**Aim of the exercise**
Starting at the line containing "- **Test Closure" and ending at the line containing "### Functional Testing", print every line of the material below exactly, both ends included, and stop there.

**Source data**
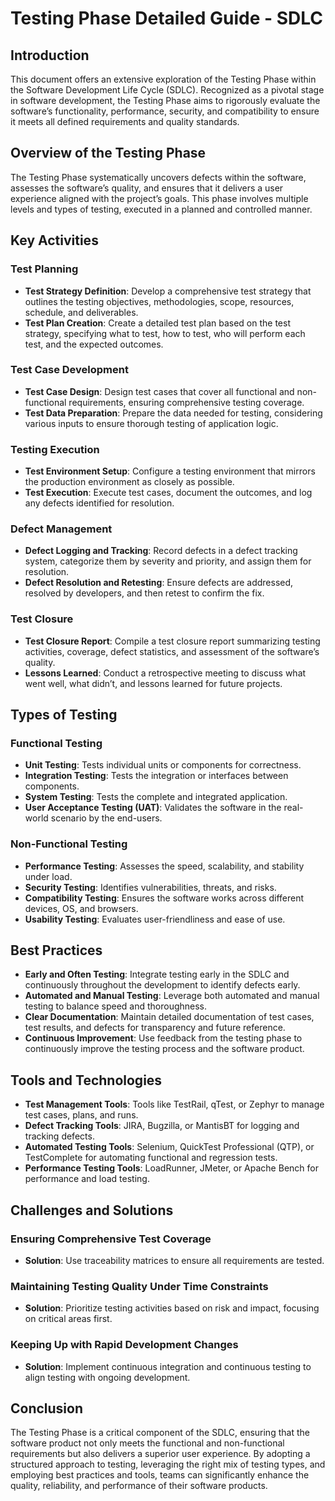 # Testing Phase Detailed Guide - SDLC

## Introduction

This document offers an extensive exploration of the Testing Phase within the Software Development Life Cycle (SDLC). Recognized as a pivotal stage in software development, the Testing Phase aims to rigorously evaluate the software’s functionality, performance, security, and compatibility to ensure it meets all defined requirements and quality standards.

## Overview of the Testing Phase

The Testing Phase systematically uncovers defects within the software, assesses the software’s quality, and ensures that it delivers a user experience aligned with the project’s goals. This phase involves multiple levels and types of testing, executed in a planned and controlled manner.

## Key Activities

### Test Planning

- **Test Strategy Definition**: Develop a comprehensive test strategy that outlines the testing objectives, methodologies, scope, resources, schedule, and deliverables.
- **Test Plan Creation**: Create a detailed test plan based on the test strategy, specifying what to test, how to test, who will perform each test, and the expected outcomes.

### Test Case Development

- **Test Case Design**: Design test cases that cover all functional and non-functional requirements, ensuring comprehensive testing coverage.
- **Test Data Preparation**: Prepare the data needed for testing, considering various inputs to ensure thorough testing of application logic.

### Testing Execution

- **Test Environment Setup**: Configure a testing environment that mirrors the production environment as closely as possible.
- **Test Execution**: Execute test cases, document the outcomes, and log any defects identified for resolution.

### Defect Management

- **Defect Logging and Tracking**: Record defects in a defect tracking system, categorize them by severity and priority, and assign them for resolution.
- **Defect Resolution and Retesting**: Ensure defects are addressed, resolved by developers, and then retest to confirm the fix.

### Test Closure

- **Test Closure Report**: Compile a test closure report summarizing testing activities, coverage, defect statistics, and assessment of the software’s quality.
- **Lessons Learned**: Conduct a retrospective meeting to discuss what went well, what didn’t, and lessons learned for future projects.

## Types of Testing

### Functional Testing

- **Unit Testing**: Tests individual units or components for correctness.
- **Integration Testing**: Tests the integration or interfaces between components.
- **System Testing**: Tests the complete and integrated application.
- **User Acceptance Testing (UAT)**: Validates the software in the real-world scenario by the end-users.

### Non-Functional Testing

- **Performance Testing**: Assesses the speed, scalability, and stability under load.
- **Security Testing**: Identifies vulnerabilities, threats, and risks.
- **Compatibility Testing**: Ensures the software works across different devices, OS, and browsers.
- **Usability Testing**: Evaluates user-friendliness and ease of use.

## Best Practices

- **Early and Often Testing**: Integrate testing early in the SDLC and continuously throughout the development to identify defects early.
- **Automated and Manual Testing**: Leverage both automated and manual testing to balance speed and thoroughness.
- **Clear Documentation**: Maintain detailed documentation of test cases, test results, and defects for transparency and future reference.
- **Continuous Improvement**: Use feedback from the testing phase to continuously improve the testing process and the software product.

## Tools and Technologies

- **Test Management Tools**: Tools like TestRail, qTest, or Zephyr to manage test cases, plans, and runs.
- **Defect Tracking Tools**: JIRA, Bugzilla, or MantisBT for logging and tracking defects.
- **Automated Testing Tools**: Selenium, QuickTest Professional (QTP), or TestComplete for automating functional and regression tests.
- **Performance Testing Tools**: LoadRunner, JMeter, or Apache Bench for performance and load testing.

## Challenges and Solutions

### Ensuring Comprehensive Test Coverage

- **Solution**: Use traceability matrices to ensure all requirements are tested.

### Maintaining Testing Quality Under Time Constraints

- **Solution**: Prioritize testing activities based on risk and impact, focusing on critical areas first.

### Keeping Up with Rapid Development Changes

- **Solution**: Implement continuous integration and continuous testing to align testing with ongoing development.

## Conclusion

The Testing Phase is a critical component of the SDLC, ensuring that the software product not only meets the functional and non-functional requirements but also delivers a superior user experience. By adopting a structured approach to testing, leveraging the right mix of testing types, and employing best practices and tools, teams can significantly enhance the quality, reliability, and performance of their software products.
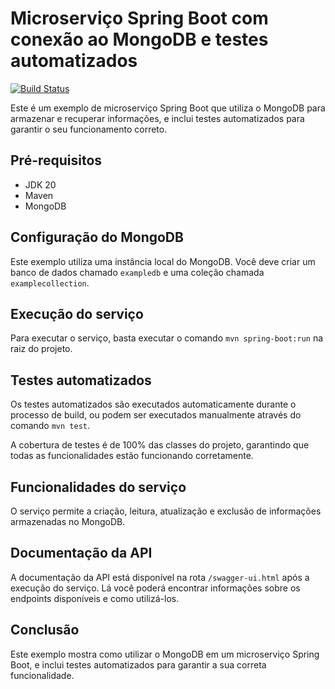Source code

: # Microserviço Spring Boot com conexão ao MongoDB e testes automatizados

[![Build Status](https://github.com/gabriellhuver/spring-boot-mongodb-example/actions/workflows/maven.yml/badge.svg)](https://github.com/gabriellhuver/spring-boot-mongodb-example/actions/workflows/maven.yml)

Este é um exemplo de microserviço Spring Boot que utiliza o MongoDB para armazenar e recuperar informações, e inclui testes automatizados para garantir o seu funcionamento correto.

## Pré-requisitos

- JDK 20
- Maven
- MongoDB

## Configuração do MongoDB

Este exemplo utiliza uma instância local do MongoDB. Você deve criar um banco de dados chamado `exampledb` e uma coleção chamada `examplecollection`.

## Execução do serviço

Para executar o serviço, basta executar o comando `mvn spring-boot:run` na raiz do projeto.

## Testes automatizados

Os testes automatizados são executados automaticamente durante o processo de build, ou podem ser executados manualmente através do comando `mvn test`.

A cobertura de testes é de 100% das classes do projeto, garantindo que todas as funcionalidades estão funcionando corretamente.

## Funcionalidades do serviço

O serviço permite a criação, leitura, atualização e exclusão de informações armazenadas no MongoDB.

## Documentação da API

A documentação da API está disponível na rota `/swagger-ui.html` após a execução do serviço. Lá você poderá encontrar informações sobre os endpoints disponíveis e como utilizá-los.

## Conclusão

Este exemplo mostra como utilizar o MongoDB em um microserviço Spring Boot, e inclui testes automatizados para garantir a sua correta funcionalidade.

**Problem solution**
- **Test Closure Report**: Compile a test closure report summarizing testing activities, coverage, defect statistics, and assessment of the software’s quality.
- **Lessons Learned**: Conduct a retrospective meeting to discuss what went well, what didn’t, and lessons learned for future projects.

## Types of Testing

### Functional Testing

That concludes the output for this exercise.